Prompt
Your answer must be every line of the data that holds the string "NonNegativeLong".

Available records

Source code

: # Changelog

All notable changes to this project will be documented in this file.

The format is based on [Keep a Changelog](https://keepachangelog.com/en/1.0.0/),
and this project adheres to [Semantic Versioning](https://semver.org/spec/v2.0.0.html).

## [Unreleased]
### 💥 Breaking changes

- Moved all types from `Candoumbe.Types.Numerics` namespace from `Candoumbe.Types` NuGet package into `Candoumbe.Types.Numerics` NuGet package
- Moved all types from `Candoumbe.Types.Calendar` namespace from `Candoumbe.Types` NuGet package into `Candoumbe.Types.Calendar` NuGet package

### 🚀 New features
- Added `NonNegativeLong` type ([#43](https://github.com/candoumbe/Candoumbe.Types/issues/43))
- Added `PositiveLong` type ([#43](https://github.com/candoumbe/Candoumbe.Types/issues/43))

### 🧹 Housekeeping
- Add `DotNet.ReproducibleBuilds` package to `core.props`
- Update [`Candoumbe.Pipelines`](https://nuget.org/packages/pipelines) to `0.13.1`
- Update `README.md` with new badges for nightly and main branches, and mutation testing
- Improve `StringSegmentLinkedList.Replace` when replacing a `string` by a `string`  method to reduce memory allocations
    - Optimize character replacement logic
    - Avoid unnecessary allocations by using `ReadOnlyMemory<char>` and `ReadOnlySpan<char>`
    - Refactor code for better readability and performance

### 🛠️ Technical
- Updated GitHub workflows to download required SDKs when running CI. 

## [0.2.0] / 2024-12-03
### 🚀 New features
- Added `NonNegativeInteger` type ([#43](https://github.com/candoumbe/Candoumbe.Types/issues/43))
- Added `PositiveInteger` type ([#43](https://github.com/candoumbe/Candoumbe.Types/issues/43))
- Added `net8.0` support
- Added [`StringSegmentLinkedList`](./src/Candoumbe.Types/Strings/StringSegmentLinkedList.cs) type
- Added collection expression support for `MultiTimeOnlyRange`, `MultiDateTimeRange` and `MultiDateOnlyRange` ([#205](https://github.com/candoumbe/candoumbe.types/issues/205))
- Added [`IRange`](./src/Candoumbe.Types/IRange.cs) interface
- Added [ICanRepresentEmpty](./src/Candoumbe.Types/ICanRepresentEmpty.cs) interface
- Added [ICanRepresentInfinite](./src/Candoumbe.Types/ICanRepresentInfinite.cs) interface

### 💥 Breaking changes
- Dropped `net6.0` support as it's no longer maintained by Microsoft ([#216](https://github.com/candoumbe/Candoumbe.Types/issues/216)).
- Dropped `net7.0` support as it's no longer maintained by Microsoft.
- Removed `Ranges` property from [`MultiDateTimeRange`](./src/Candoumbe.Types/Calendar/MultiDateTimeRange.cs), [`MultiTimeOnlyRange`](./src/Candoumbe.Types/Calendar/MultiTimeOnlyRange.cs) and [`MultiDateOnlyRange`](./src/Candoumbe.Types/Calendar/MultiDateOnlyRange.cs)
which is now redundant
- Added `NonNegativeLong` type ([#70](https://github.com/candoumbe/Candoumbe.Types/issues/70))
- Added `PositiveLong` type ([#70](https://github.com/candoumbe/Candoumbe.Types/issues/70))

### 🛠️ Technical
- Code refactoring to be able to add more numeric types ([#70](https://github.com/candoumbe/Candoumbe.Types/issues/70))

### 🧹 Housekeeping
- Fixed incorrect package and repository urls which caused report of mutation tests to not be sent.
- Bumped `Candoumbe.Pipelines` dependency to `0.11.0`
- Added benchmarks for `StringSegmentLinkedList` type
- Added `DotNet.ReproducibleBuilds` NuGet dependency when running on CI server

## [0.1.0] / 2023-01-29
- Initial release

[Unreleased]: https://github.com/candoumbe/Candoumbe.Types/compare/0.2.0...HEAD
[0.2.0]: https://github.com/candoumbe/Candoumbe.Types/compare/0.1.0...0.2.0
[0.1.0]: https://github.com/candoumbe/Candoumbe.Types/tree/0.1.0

Your response
- Added `NonNegativeLong` type ([#43](https://github.com/candoumbe/Candoumbe.Types/issues/43))
- Added `NonNegativeLong` type ([#70](https://github.com/candoumbe/Candoumbe.Types/issues/70))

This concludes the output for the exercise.